The Journal of Family Practice. Preoperative Evaluation: A Time-Saving Algorithm. 2016.  Accessed: August 31, 2018.


Smoking is another important risk factor to address.  Past studies have shown that if a smoker is to quit smoking greater than two months before the procedure that there was a reduction in pulmonary complications, whereas if they were to quit less than two months prior there was an increased risk of pulmonary complications. 

However, a more recent study showed that there is a trend toward reduced overall complications if a patient quits smoking preoperatively, no matter how close they are to their procedure date.1

Last but not least is the medication reconciliation.  This can be daunting in some patients who have a grocery list of medications; however, this part of the preoperative assessment is equally important. 

We will go through several classes of medications, and what to recommend to patients regarding which ones to take, and which ones not to take around the time of their surgery.

The first group of medications we will discuss are the antihypertensive agents.

  • Beta blockers: if on beta-blocker therapy prior to the surgical procedure, they should continue this medication in the perioperative period.  Beta blockers should not be started preoperatively in those who are not on them routinely due to an increased incidence of strokes.
  • Calcium channel blockers: if on calcium channel blocker therapy prior to the surgical procedure, they should be continued the day of surgery.
  • Renin-angiotensin system antagonists: ACE inhibitors and ARBs should not be taken for at least ten hours prior to surgery due to the risk of hypotension following exposure to anesthesia.
  • Diuretics: can be given or held the day of surgery.  Giving these medications increase the risk of hypovolemia, hypotension, and electrolyte abnormalities, and due to this will often be held.

The next group of medications are those for diabetes.

  • Basal insulin: for those with type 1 diabetes, 0.2 to 0.3 units/kg/d should be taken the day of the procedure.  If the patient uses an insulin pump, the basal rate should be continued as well.  For type 2 diabetics, half of the usual dose of basal insulin should be taken the day of the procedure.
  • Metformin: should be held 24 hours prior to procedure due to increased risk of inducing lactic acidosis.
  • Sulfonylureas: should be held the day of the procedure due to the risk of hypoglycemia and ischemia.
  • Thiazolidinediones, GLP-1 agonist, and DPP4 inhibitors: should be held on the day of the procedure.

Next is anticoagulant medications.

  • Warfarin: should be stopped five days prior to the procedure.  Use of bridging therapy with regular or low molecular weight heparin is controversial due to the increased risk of bleeding during surgery without evidence of reduced cardiovascular risk.  Overall the patient’s risk of VTE and stroke should be accounted for when considering bridging therapy.
  • Aspirin, Clopidogrel, Ticlopidine, and Prasugrel: should be stopped 7 to 10 days prior to the procedure.  Low dose aspirin for secondary cardiac event protection, or for primary risk prevention in patients who are high risk may be continued through surgery.
  • Factor Xa Inhibitors and Direct Thrombin Inhibitors: When to discontinue these medications is dependent upon the patient’s renal function (creatinine clearance) and their risk of bleeding.


discontinue medications pre op
The Journal of Family Practice.
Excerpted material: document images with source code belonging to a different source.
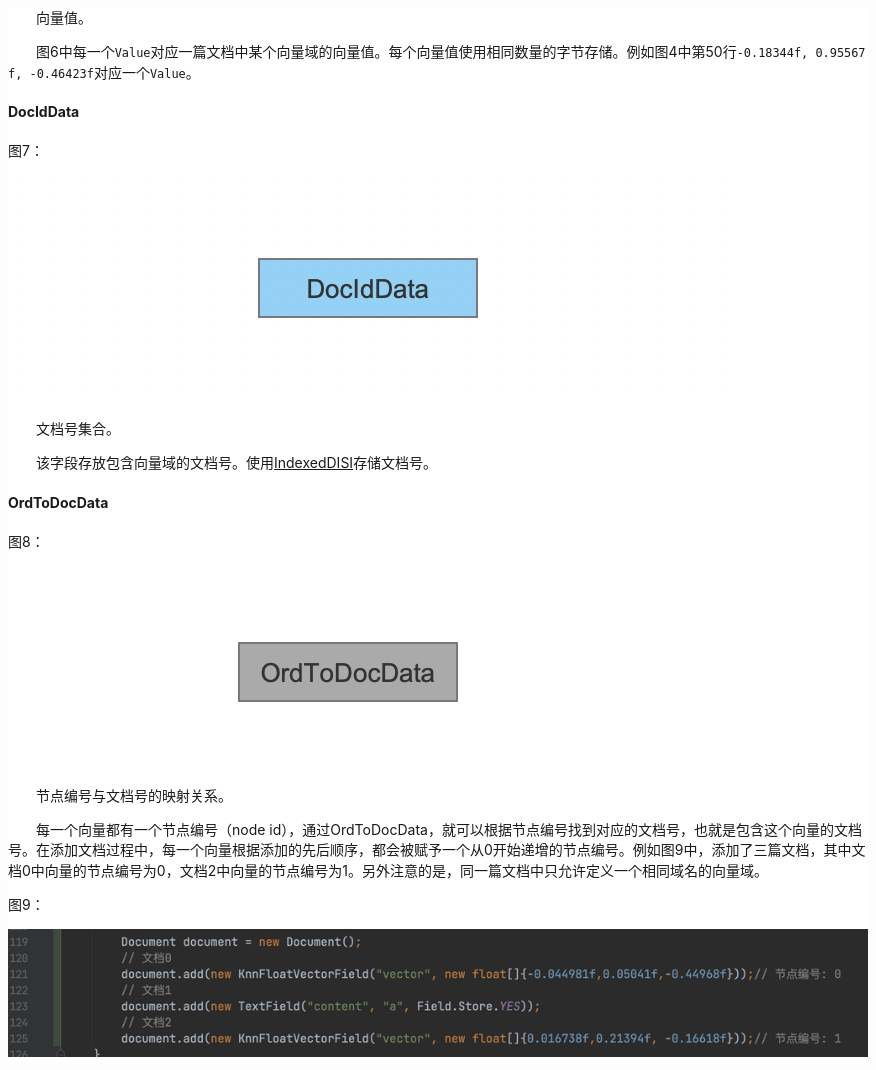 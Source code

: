 &emsp;&emsp;向量值。

&emsp;&emsp;图6中每一个`Value`对应一篇文档中某个向量域的向量值。每个向量值使用相同数量的字节存储。例如图4中第50行`-0.18344f, 0.95567f, -0.46423f`对应一个`Value`。

#### DocIdData

图7：

<img src="vec&vem&vex-image/7.png">

&emsp;&emsp;文档号集合。

&emsp;&emsp;该字段存放包含向量域的文档号。使用[IndexedDISI](https://www.amazingkoala.com.cn/Lucene/gongjulei/2020/0511/IndexedDISI%EF%BC%88%E4%B8%80%EF%BC%89/)存储文档号。

#### OrdToDocData

图8：

<img src="vec&vem&vex-image/8.png">

&emsp;&emsp;节点编号与文档号的映射关系。

&emsp;&emsp;每一个向量都有一个节点编号（node id），通过OrdToDocData，就可以根据节点编号找到对应的文档号，也就是包含这个向量的文档号。在添加文档过程中，每一个向量根据添加的先后顺序，都会被赋予一个从0开始递增的节点编号。例如图9中，添加了三篇文档，其中文档0中向量的节点编号为0，文档2中向量的节点编号为1。另外注意的是，同一篇文档中只允许定义一个相同域名的向量域。

图9：

<img src="vec&vem&vex-image/9.png">

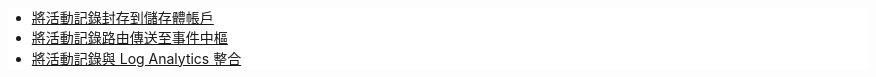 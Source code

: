 * [將活動記錄封存到儲存體帳戶](https://docs.microsoft.com/azure/active-directory/reports-monitoring/quickstart-azure-monitor-route-logs-to-storage-account)
* [將活動記錄路由傳送至事件中樞](https://docs.microsoft.com/azure/active-directory/reports-monitoring/tutorial-azure-monitor-stream-logs-to-event-hub)
* [將活動記錄與 Log Analytics 整合](https://docs.microsoft.com/azure/active-directory/reports-monitoring/howto-integrate-activity-logs-with-log-analytics)
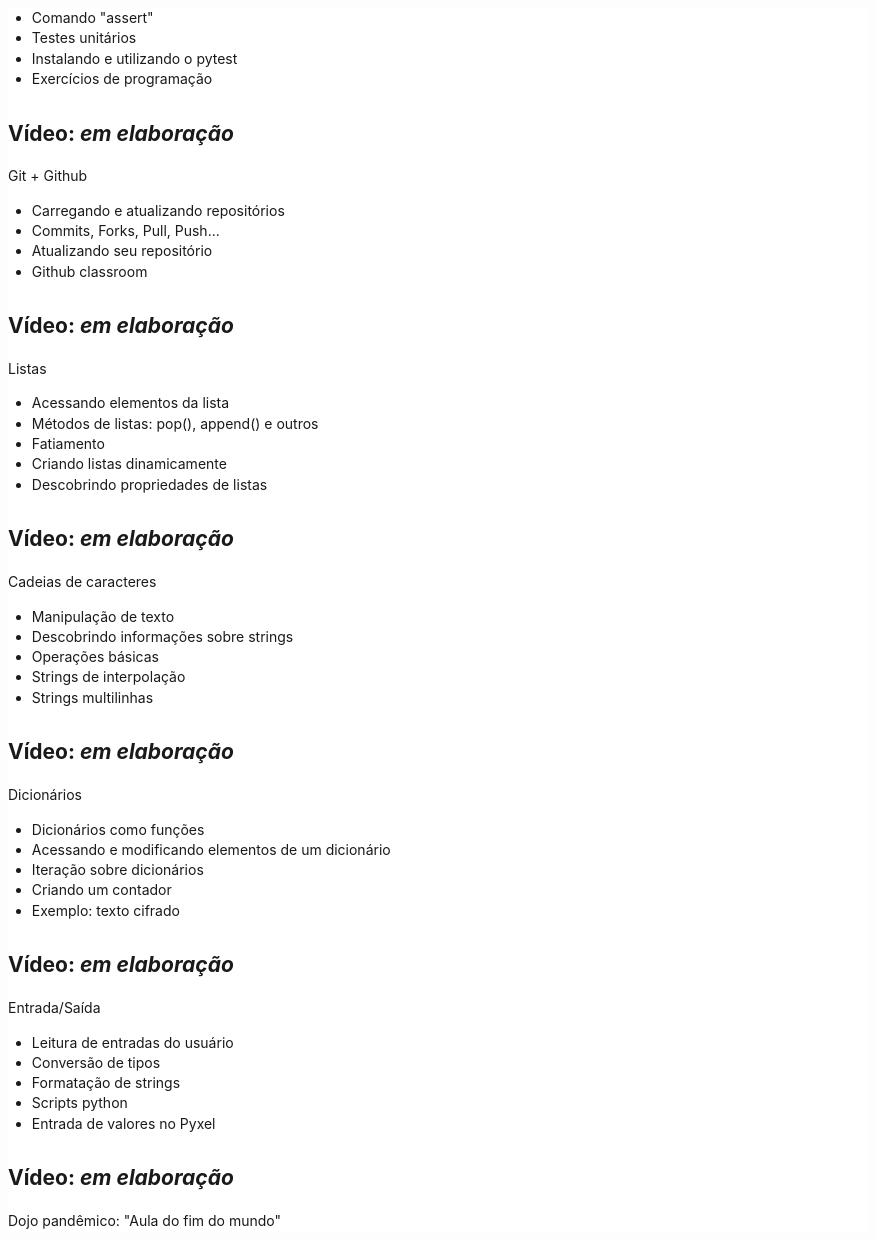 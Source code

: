 * Comando "assert"
* Testes unitários
* Instalando e utilizando o pytest
* Exercícios de programação

Vídeo: *em elaboração*
----------------------------------------------------------
Git + Github

* Carregando e atualizando repositórios
* Commits, Forks, Pull, Push...
* Atualizando seu repositório
* Github classroom

Vídeo: *em elaboração*
----------------------------------------------------------
Listas

* Acessando elementos da lista
* Métodos de listas: pop(), append() e outros
* Fatiamento
* Criando listas dinamicamente
* Descobrindo propriedades de listas

Vídeo: *em elaboração*
----------------------------------------------------------
Cadeias de caracteres

* Manipulação de texto
* Descobrindo informações sobre strings
* Operações básicas
* Strings de interpolação
* Strings multilinhas

Vídeo: *em elaboração*
----------------------------------------------------------
Dicionários

* Dicionários como funções
* Acessando e modificando elementos de um dicionário
* Iteração sobre dicionários
* Criando um contador
* Exemplo: texto cifrado

Vídeo: *em elaboração*
----------------------------------------------------------
Entrada/Saída

* Leitura de entradas do usuário
* Conversão de tipos
* Formatação de strings
* Scripts python
* Entrada de valores no Pyxel

Vídeo: *em elaboração*
----------------------------------------------------------
Dojo pandêmico: "Aula do fim do mundo"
Preoperative Evaluation: A Time-Saving Algorithm. 2016.  Accessed: August 31, 2018.


Lastly some other commonly used medications to consider.

  • Corticosteroids: those who are on chronic maintenance steroids should continue their normal regimen.  Stress-dose steroids are no longer recommended in asymptomatic patients preoperatively to prevent adrenal insufficiency.  If a patient has symptoms of adrenal insufficiency, then stress dose steroids are recommended.
  • Statins: should be continued on the day of surgery.
  • NSAIDs: should be stopped five days before the procedure to aid in the reversal of any antiplatelet effects.


  1. The Journal of Family Practice. Preoperative Evaluation: A Time-Saving Algorithm. 2016.  Accessed: August 31, 2018.
  2. The Prescriber’s Letter. Perioperative Management of Chronic Medications in Noncardiac Surgery. 2017. Accessed: August 31, 2018.